Dia tergagap saat itu, mulut kecilnya yang cantik membuka dan menutup dua kali sebelum dia menggelengkan kepalanya. "Terlepas dari betapa menariknya aku atau mungkin tidak, itu tidak mengubah fakta. Aku tidak punya pacar atau teman dekat. Keluarga ku berada di tengah negeri, dan aku tidak dekat dengan mereka."

"?" Aku mendesak, tidak mau percaya bahwa ada orang yang akan menyimpan omong kosong itu untuk diri mereka sendiri.

"Tidak cukup dekat untuk mengucapkan Selamat Natal kepada mereka," katanya, menggelengkan kepalanya.
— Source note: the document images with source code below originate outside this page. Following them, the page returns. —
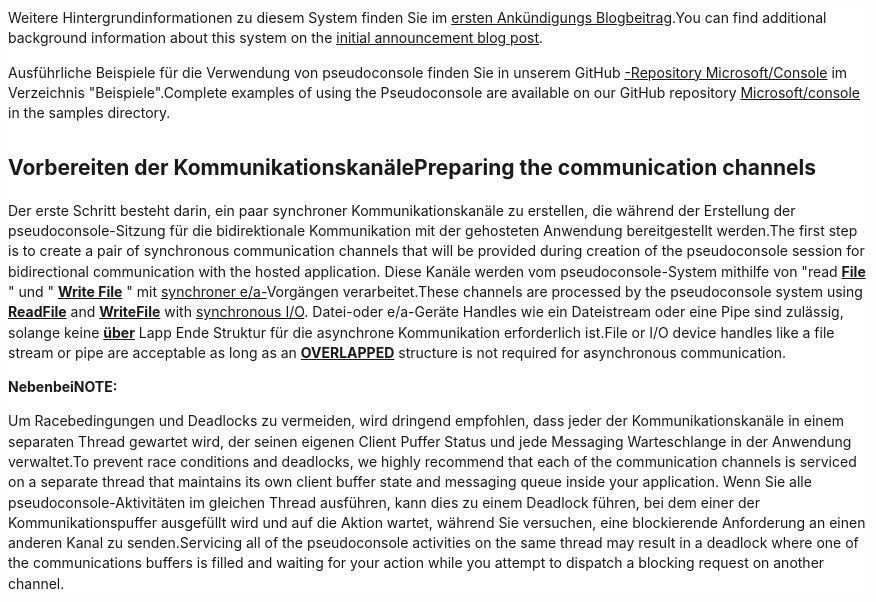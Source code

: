 <span data-ttu-id="ef030-110">Weitere Hintergrundinformationen zu diesem System finden Sie im [ersten Ankündigungs Blogbeitrag](https://blogs.msdn.microsoft.com/commandline/2018/08/02/windows-command-line-introducing-the-windows-pseudo-console-conpty/).</span><span class="sxs-lookup"><span data-stu-id="ef030-110">You can find additional background information about this system on the [initial announcement blog post](https://blogs.msdn.microsoft.com/commandline/2018/08/02/windows-command-line-introducing-the-windows-pseudo-console-conpty/).</span></span>

<span data-ttu-id="ef030-111">Ausführliche Beispiele für die Verwendung von pseudoconsole finden Sie in unserem GitHub [-Repository Microsoft/Console](https://github.com/Microsoft/console) im Verzeichnis "Beispiele".</span><span class="sxs-lookup"><span data-stu-id="ef030-111">Complete examples of using the Pseudoconsole are available on our GitHub repository [Microsoft/console](https://github.com/Microsoft/console) in the samples directory.</span></span>

## <a name="preparing-the-communication-channels"></a><span data-ttu-id="ef030-112">Vorbereiten der Kommunikationskanäle</span><span class="sxs-lookup"><span data-stu-id="ef030-112">Preparing the communication channels</span></span>

<span data-ttu-id="ef030-113">Der erste Schritt besteht darin, ein paar synchroner Kommunikationskanäle zu erstellen, die während der Erstellung der pseudoconsole-Sitzung für die bidirektionale Kommunikation mit der gehosteten Anwendung bereitgestellt werden.</span><span class="sxs-lookup"><span data-stu-id="ef030-113">The first step is to create a pair of synchronous communication channels that will be provided during creation of the pseudoconsole session for bidirectional communication with the hosted application.</span></span> <span data-ttu-id="ef030-114">Diese Kanäle werden vom pseudoconsole-System mithilfe von "read [**File**](https://docs.microsoft.com/windows/desktop/api/fileapi/nf-fileapi-readfile) " und " [**Write File**](https://docs.microsoft.com/windows/desktop/api/fileapi/nf-fileapi-writefile) " mit [synchroner e/a-](https://docs.microsoft.com/windows/desktop/Sync/synchronization-and-overlapped-input-and-output)Vorgängen verarbeitet.</span><span class="sxs-lookup"><span data-stu-id="ef030-114">These channels are processed by the pseudoconsole system using [**ReadFile**](https://docs.microsoft.com/windows/desktop/api/fileapi/nf-fileapi-readfile) and [**WriteFile**](https://docs.microsoft.com/windows/desktop/api/fileapi/nf-fileapi-writefile) with [synchronous I/O](https://docs.microsoft.com/windows/desktop/Sync/synchronization-and-overlapped-input-and-output).</span></span> <span data-ttu-id="ef030-115">Datei-oder e/a-Geräte Handles wie ein Dateistream oder eine Pipe sind zulässig, solange keine [**über**](https://docs.microsoft.com/windows/desktop/api/minwinbase/ns-minwinbase-_overlapped) Lapp Ende Struktur für die asynchrone Kommunikation erforderlich ist.</span><span class="sxs-lookup"><span data-stu-id="ef030-115">File or I/O device handles like a file stream or pipe are acceptable as long as an [**OVERLAPPED**](https://docs.microsoft.com/windows/desktop/api/minwinbase/ns-minwinbase-_overlapped) structure is not required for asynchronous communication.</span></span>

<span data-ttu-id="ef030-116">**Nebenbei**</span><span class="sxs-lookup"><span data-stu-id="ef030-116">**NOTE:**</span></span>

<span data-ttu-id="ef030-117">Um Racebedingungen und Deadlocks zu vermeiden, wird dringend empfohlen, dass jeder der Kommunikationskanäle in einem separaten Thread gewartet wird, der seinen eigenen Client Puffer Status und jede Messaging Warteschlange in der Anwendung verwaltet.</span><span class="sxs-lookup"><span data-stu-id="ef030-117">To prevent race conditions and deadlocks, we highly recommend that each of the communication channels is serviced on a separate thread that maintains its own client buffer state and messaging queue inside your application.</span></span> <span data-ttu-id="ef030-118">Wenn Sie alle pseudoconsole-Aktivitäten im gleichen Thread ausführen, kann dies zu einem Deadlock führen, bei dem einer der Kommunikationspuffer ausgefüllt wird und auf die Aktion wartet, während Sie versuchen, eine blockierende Anforderung an einen anderen Kanal zu senden.</span><span class="sxs-lookup"><span data-stu-id="ef030-118">Servicing all of the pseudoconsole activities on the same thread may result in a deadlock where one of the communications buffers is filled and waiting for your action while you attempt to dispatch a blocking request on another channel.</span></span>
"Jadi tidak ada yang akan memperhatikan bahwa kamu tiba-tiba berhenti berbicara tentang penguntit dan menjadi paranoid dan mungkin sedikit off untuk sementara waktu?"

"Tidak."

"Rekan kerja?" Aku melanjutkan.

Dia mendengus sedikit. "Aku bekerja di suatu tempat dengan orang lain, tetapi pekerjaan ku agak, ah, menyendiri."